- PROBLEM DESCRIPTION
Please output every record exactly, keeping each line as it is.

DATASET CONTENT START

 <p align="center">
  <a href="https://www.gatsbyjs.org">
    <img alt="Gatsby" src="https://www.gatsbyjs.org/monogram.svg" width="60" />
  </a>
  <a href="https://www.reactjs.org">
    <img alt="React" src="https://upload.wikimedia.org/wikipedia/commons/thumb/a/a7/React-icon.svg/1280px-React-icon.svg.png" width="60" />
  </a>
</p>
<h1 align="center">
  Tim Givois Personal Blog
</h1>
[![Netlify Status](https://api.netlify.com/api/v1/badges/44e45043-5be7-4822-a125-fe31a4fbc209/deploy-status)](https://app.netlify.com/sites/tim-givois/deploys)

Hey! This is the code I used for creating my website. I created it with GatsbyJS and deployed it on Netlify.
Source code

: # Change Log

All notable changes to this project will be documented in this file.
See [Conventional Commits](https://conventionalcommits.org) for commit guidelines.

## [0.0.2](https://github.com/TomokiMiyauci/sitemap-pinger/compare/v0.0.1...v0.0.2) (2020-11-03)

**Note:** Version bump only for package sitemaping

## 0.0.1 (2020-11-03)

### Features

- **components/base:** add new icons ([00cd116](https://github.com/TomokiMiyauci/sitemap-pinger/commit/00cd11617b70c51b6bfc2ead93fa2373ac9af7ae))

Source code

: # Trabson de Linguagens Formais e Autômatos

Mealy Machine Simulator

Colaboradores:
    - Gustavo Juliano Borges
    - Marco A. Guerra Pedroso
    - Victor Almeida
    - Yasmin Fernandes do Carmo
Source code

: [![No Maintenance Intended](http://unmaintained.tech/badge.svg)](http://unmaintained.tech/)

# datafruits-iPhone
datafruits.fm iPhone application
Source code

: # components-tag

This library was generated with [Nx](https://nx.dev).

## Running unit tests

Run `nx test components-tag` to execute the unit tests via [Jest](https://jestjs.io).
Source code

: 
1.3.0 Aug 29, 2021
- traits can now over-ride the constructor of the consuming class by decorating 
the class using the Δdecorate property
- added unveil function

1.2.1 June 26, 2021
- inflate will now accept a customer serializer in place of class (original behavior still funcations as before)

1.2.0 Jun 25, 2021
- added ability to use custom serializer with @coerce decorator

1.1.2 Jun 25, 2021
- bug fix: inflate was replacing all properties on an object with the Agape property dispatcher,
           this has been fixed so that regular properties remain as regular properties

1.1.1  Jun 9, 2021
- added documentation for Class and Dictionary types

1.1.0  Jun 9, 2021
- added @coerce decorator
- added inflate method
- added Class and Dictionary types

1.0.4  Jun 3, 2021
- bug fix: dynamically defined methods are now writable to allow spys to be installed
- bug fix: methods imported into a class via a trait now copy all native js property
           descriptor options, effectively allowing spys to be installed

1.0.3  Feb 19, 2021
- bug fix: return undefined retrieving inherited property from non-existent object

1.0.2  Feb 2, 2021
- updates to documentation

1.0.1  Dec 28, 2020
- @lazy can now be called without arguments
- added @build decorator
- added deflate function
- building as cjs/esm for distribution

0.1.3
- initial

DATASET CONTENT END

- FINISHED EXERCISE
 <p align="center">
  <a href="https://www.gatsbyjs.org">
    <img alt="Gatsby" src="https://www.gatsbyjs.org/monogram.svg" width="60" />
  </a>
  <a href="https://www.reactjs.org">
    <img alt="React" src="https://upload.wikimedia.org/wikipedia/commons/thumb/a/a7/React-icon.svg/1280px-React-icon.svg.png" width="60" />
  </a>
</p>
<h1 align="center">
  Tim Givois Personal Blog
</h1>
[![Netlify Status](https://api.netlify.com/api/v1/badges/44e45043-5be7-4822-a125-fe31a4fbc209/deploy-status)](https://app.netlify.com/sites/tim-givois/deploys)

Hey! This is the code I used for creating my website. I created it with GatsbyJS and deployed it on Netlify.
Source code

: # Change Log

All notable changes to this project will be documented in this file.
See [Conventional Commits](https://conventionalcommits.org) for commit guidelines.

## [0.0.2](https://github.com/TomokiMiyauci/sitemap-pinger/compare/v0.0.1...v0.0.2) (2020-11-03)

**Note:** Version bump only for package sitemaping

## 0.0.1 (2020-11-03)

### Features

- **components/base:** add new icons ([00cd116](https://github.com/TomokiMiyauci/sitemap-pinger/commit/00cd11617b70c51b6bfc2ead93fa2373ac9af7ae))

Source code

: # Trabson de Linguagens Formais e Autômatos

Mealy Machine Simulator

Colaboradores:
    - Gustavo Juliano Borges
    - Marco A. Guerra Pedroso
    - Victor Almeida
    - Yasmin Fernandes do Carmo
Source code

: [![No Maintenance Intended](http://unmaintained.tech/badge.svg)](http://unmaintained.tech/)

# datafruits-iPhone
datafruits.fm iPhone application
Source code

: # components-tag

This library was generated with [Nx](https://nx.dev).

## Running unit tests

Run `nx test components-tag` to execute the unit tests via [Jest](https://jestjs.io).
Source code

: 
1.3.0 Aug 29, 2021
- traits can now over-ride the constructor of the consuming class by decorating 
the class using the Δdecorate property
- added unveil function

1.2.1 June 26, 2021
- inflate will now accept a customer serializer in place of class (original behavior still funcations as before)

1.2.0 Jun 25, 2021
- added ability to use custom serializer with @coerce decorator

1.1.2 Jun 25, 2021
- bug fix: inflate was replacing all properties on an object with the Agape property dispatcher,
           this has been fixed so that regular properties remain as regular properties

1.1.1  Jun 9, 2021
- added documentation for Class and Dictionary types

1.1.0  Jun 9, 2021
- added @coerce decorator
- added inflate method
- added Class and Dictionary types

1.0.4  Jun 3, 2021
- bug fix: dynamically defined methods are now writable to allow spys to be installed
- bug fix: methods imported into a class via a trait now copy all native js property
           descriptor options, effectively allowing spys to be installed

1.0.3  Feb 19, 2021
- bug fix: return undefined retrieving inherited property from non-existent object

1.0.2  Feb 2, 2021
- updates to documentation

1.0.1  Dec 28, 2020
- @lazy can now be called without arguments
- added @build decorator
- added deflate function
- building as cjs/esm for distribution

0.1.3
- initial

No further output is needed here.